> [SOURCE DATA]
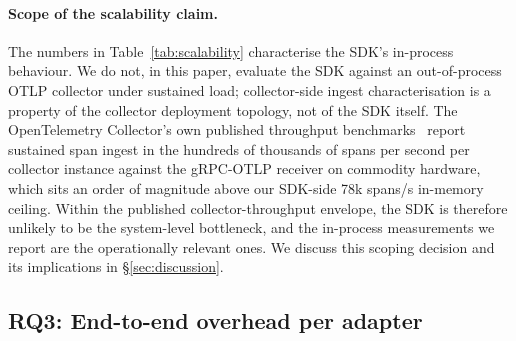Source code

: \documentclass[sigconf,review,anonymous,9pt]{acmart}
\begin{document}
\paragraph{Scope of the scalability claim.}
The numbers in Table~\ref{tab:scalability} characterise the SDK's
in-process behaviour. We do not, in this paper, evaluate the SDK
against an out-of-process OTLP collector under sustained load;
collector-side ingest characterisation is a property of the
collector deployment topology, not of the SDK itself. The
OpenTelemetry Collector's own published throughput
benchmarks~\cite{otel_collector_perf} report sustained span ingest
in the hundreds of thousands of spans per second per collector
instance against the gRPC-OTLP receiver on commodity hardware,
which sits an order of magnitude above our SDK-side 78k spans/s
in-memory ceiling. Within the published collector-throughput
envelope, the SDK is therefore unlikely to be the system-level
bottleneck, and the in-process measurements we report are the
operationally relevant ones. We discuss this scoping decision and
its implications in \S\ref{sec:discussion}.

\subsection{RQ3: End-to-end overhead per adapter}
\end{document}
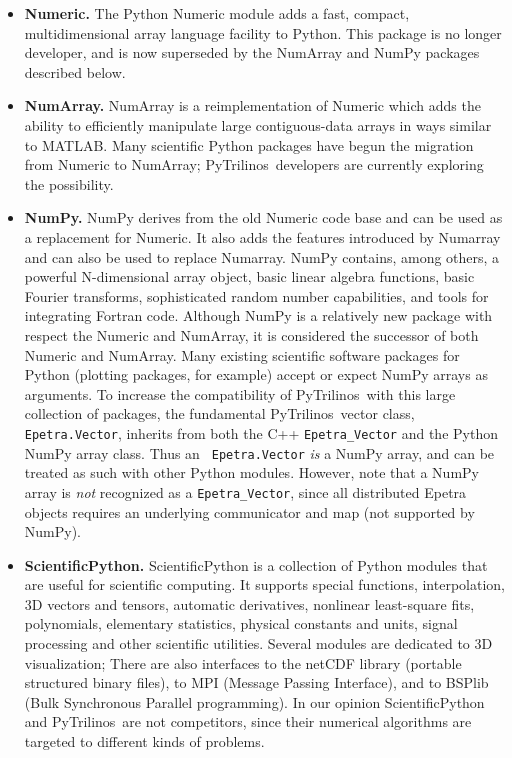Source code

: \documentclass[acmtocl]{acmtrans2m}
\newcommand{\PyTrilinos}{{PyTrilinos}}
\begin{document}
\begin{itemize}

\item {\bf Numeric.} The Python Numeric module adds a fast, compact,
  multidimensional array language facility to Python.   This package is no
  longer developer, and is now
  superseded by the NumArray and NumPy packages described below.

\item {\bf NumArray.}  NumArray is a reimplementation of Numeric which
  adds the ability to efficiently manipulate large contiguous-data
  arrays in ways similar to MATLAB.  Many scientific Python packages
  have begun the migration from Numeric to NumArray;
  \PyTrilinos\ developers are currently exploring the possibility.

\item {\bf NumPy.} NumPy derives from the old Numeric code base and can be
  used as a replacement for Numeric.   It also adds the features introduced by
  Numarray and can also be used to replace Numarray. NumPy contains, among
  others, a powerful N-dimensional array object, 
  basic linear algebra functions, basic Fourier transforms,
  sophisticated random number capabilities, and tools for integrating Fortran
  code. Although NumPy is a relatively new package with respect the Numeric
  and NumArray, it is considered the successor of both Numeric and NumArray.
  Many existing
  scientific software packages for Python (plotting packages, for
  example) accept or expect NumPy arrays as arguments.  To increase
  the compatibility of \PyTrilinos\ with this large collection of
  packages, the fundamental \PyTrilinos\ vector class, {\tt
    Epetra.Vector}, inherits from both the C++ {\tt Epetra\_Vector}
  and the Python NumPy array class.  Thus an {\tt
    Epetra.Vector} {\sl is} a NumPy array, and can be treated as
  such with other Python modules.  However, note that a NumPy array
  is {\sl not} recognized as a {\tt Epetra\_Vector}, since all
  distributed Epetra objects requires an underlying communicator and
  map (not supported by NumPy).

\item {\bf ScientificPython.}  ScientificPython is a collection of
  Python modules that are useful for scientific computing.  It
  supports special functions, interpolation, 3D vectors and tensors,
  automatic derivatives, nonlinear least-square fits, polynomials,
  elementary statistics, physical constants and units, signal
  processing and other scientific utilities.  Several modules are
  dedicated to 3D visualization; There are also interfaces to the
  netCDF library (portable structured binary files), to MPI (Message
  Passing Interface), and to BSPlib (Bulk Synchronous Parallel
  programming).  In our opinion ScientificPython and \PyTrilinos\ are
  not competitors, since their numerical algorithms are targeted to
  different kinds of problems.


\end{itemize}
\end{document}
--
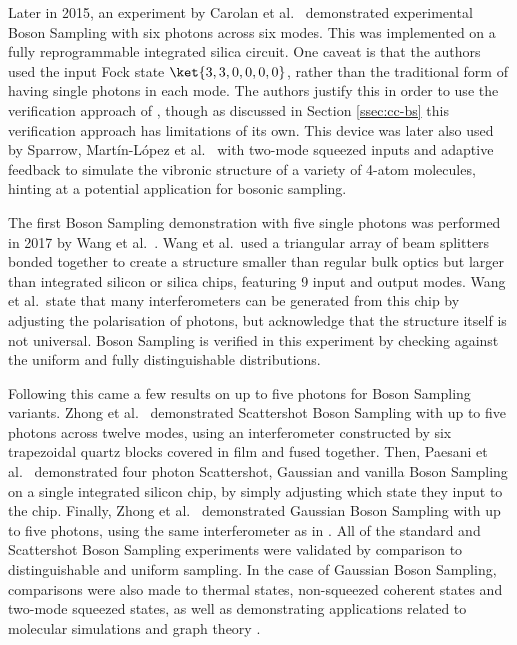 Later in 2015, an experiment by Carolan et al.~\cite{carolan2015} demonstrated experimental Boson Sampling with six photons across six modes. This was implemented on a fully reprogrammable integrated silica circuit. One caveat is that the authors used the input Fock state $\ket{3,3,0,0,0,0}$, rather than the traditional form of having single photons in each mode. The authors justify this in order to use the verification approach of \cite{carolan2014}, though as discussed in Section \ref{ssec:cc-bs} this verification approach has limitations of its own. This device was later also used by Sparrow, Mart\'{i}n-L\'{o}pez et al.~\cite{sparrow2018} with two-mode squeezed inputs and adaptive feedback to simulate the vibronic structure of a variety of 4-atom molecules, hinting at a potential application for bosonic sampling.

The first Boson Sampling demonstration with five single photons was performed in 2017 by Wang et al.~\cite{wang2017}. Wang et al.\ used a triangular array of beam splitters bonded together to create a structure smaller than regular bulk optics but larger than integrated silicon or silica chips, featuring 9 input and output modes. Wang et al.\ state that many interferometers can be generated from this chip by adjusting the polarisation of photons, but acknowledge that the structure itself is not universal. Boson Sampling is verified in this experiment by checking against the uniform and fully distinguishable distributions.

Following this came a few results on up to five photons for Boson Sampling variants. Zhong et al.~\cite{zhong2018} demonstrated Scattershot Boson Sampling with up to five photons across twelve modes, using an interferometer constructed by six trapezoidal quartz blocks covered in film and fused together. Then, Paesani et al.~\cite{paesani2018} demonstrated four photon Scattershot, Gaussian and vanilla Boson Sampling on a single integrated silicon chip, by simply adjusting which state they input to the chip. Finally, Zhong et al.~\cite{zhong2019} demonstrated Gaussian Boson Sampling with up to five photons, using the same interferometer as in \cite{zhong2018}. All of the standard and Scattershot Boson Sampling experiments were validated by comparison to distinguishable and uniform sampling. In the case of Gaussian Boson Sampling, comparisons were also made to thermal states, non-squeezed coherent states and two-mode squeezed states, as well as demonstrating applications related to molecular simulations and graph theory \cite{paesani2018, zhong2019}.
--
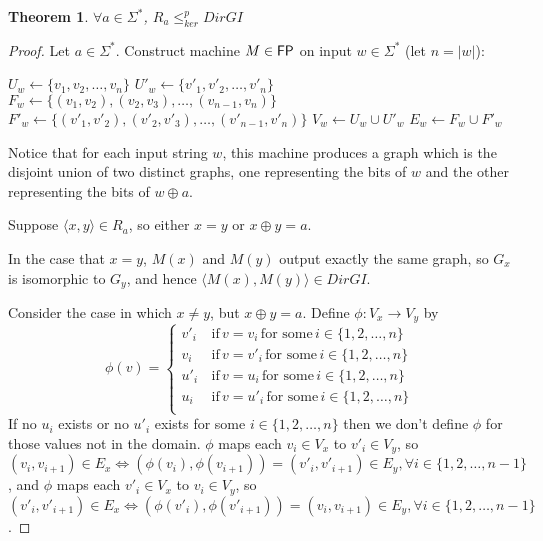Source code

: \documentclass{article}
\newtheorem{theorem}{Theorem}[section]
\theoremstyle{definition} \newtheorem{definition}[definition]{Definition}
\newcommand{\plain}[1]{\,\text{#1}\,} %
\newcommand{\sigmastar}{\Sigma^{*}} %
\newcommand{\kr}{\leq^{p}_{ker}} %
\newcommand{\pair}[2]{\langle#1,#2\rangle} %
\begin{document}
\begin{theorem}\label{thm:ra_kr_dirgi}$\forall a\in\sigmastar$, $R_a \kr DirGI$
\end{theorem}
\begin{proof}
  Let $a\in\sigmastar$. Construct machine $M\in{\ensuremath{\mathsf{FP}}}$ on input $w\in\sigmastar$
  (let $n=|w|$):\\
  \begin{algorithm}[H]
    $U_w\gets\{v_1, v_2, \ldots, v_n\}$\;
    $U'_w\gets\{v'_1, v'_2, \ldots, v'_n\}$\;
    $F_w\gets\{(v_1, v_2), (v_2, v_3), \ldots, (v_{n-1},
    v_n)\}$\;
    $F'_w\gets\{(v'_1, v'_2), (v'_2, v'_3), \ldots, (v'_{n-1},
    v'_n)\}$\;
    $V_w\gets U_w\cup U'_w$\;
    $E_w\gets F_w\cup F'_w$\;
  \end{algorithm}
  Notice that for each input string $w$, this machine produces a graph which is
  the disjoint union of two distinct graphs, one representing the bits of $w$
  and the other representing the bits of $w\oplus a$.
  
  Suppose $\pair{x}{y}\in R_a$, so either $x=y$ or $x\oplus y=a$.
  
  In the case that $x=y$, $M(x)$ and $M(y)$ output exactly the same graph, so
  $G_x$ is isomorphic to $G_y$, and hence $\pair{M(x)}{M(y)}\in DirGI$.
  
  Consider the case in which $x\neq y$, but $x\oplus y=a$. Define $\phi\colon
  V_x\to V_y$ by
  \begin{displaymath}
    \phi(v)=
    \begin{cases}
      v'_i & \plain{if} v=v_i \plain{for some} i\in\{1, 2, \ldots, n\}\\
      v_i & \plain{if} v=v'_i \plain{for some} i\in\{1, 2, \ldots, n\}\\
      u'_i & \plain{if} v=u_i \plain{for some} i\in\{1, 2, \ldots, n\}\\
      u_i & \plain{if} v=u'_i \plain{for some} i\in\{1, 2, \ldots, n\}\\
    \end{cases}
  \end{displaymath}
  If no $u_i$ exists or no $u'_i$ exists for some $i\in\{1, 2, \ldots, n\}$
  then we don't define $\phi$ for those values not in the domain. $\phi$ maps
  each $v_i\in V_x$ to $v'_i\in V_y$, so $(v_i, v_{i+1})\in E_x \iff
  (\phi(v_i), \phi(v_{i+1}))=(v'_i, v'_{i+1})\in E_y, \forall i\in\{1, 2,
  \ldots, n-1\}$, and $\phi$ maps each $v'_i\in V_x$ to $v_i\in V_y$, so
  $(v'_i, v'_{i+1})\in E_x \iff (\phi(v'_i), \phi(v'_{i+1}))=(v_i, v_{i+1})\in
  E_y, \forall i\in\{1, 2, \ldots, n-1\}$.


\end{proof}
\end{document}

> [WORK REQUIRED]
Scan the records above. Return every line with "published" in it.

> [TASK RESULT]
OpenTelemetry Collector's own published throughput
in-memory ceiling. Within the published collector-throughput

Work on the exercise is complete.